**Work required:** Please write out exactly the lines from the opening of the listing through the line that holds "선언 전에는 class를 사용할 수 없습니다.", including both, and nothing else; no pictures.
········
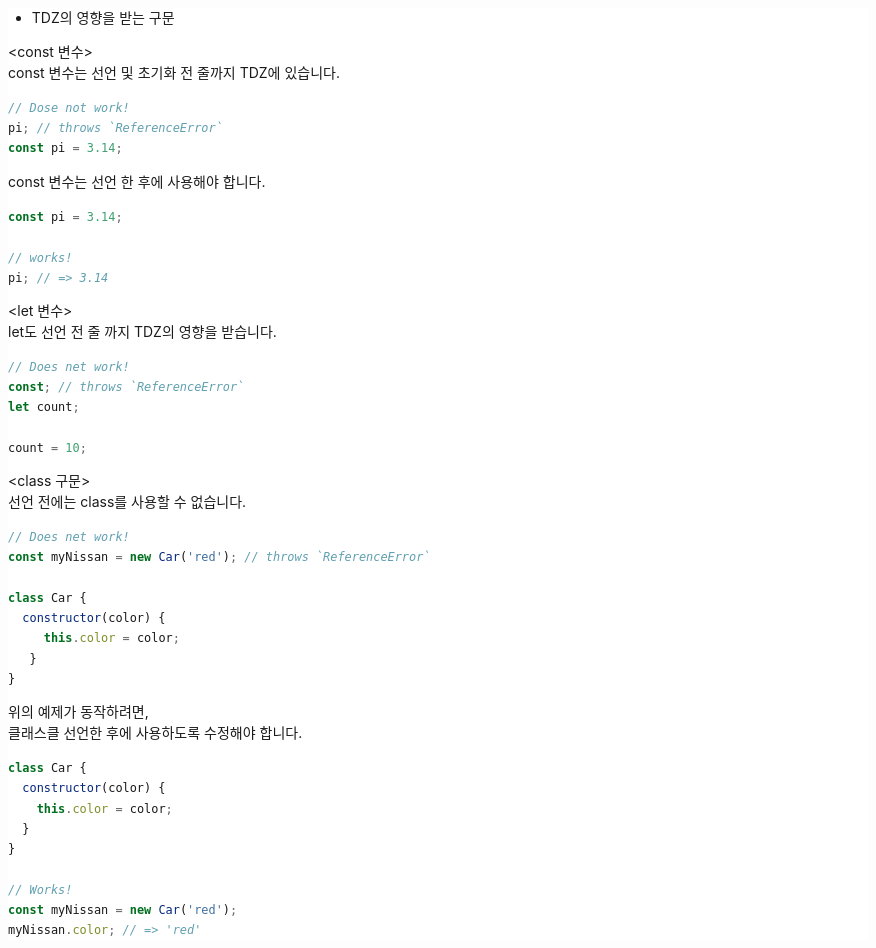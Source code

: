 * TDZ의 영향을 받는 구문

<const 변수><br>
const 변수는 선언 및 초기화 전 줄까지 TDZ에 있습니다.

```js
// Dose not work!
pi; // throws `ReferenceError`
const pi = 3.14;
```

const 변수는 선언 한 후에 사용해야 합니다.

```js
const pi = 3.14;

// works!
pi; // => 3.14
```

<let 변수><br>
let도 선언 전 줄 까지 TDZ의 영향을 받습니다.

```js
// Does net work!
const; // throws `ReferenceError`
let count;

count = 10;
```

<class 구문><br>
선언 전에는 class를 사용할 수 없습니다.

```js
// Does net work!
const myNissan = new Car('red'); // throws `ReferenceError`

class Car {
  constructor(color) {
     this.color = color;
   }
}
```

위의 예제가 동작하려면,<br>
클래스클 선언한 후에 사용하도록 수정해야 합니다.

```js
class Car {
  constructor(color) {
    this.color = color;
  }
}

// Works!
const myNissan = new Car('red');
myNissan.color; // => 'red'
```
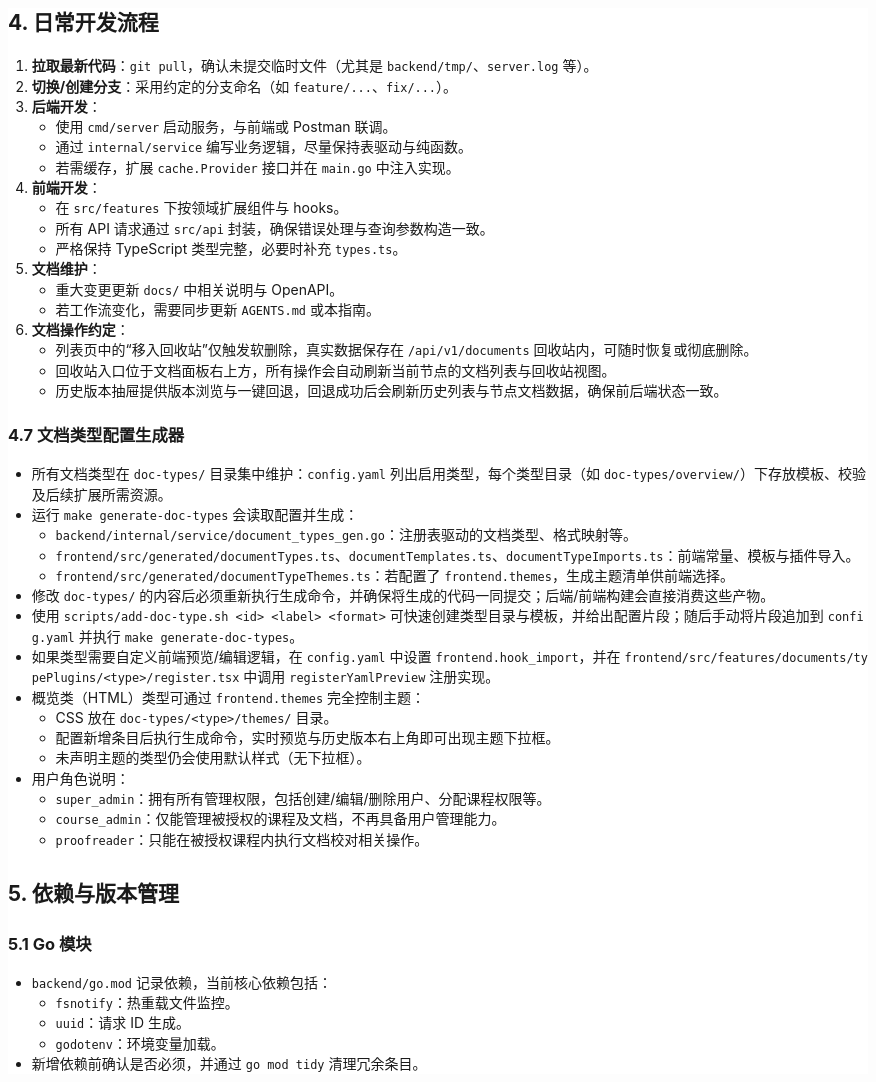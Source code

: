 ## 4. 日常开发流程

1. **拉取最新代码**：`git pull`，确认未提交临时文件（尤其是 `backend/tmp/`、`server.log` 等）。
2. **切换/创建分支**：采用约定的分支命名（如 `feature/...`、`fix/...`）。
3. **后端开发**：
   - 使用 `cmd/server` 启动服务，与前端或 Postman 联调。
   - 通过 `internal/service` 编写业务逻辑，尽量保持表驱动与纯函数。
   - 若需缓存，扩展 `cache.Provider` 接口并在 `main.go` 中注入实现。
4. **前端开发**：
   - 在 `src/features` 下按领域扩展组件与 hooks。
   - 所有 API 请求通过 `src/api` 封装，确保错误处理与查询参数构造一致。
   - 严格保持 TypeScript 类型完整，必要时补充 `types.ts`。
5. **文档维护**：
   - 重大变更更新 `docs/` 中相关说明与 OpenAPI。
   - 若工作流变化，需要同步更新 `AGENTS.md` 或本指南。
6. **文档操作约定**：
   - 列表页中的“移入回收站”仅触发软删除，真实数据保存在 `/api/v1/documents` 回收站内，可随时恢复或彻底删除。
   - 回收站入口位于文档面板右上方，所有操作会自动刷新当前节点的文档列表与回收站视图。
   - 历史版本抽屉提供版本浏览与一键回退，回退成功后会刷新历史列表与节点文档数据，确保前后端状态一致。

### 4.7 文档类型配置生成器

- 所有文档类型在 `doc-types/` 目录集中维护：`config.yaml` 列出启用类型，每个类型目录（如 `doc-types/overview/`）下存放模板、校验及后续扩展所需资源。
- 运行 `make generate-doc-types` 会读取配置并生成：
  - `backend/internal/service/document_types_gen.go`：注册表驱动的文档类型、格式映射等。
  - `frontend/src/generated/documentTypes.ts`、`documentTemplates.ts`、`documentTypeImports.ts`：前端常量、模板与插件导入。
  - `frontend/src/generated/documentTypeThemes.ts`：若配置了 `frontend.themes`，生成主题清单供前端选择。
- 修改 `doc-types/` 的内容后必须重新执行生成命令，并确保将生成的代码一同提交；后端/前端构建会直接消费这些产物。
- 使用 `scripts/add-doc-type.sh <id> <label> <format>` 可快速创建类型目录与模板，并给出配置片段；随后手动将片段追加到 `config.yaml` 并执行 `make generate-doc-types`。
- 如果类型需要自定义前端预览/编辑逻辑，在 `config.yaml` 中设置 `frontend.hook_import`，并在
  `frontend/src/features/documents/typePlugins/<type>/register.tsx` 中调用 `registerYamlPreview` 注册实现。
- 概览类（HTML）类型可通过 `frontend.themes` 完全控制主题：
  - CSS 放在 `doc-types/<type>/themes/` 目录。
  - 配置新增条目后执行生成命令，实时预览与历史版本右上角即可出现主题下拉框。
  - 未声明主题的类型仍会使用默认样式（无下拉框）。
- 用户角色说明：
  - `super_admin`：拥有所有管理权限，包括创建/编辑/删除用户、分配课程权限等。
  - `course_admin`：仅能管理被授权的课程及文档，不再具备用户管理能力。
  - `proofreader`：只能在被授权课程内执行文档校对相关操作。

## 5. 依赖与版本管理

### 5.1 Go 模块
- `backend/go.mod` 记录依赖，当前核心依赖包括：
  - `fsnotify`：热重载文件监控。
  - `uuid`：请求 ID 生成。
  - `godotenv`：环境变量加载。
- 新增依赖前确认是否必须，并通过 `go mod tidy` 清理冗余条目。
········
**Answer space:**
Source code

: * TDZ의 영향을 받는 구문

<const 변수><br>
const 변수는 선언 및 초기화 전 줄까지 TDZ에 있습니다.

```js
// Dose not work!
pi; // throws `ReferenceError`
const pi = 3.14;
```

const 변수는 선언 한 후에 사용해야 합니다.

```js
const pi = 3.14;

// works!
pi; // => 3.14
```

<let 변수><br>
let도 선언 전 줄 까지 TDZ의 영향을 받습니다.

```js
// Does net work!
const; // throws `ReferenceError`
let count;

count = 10;
```

<class 구문><br>
선언 전에는 class를 사용할 수 없습니다.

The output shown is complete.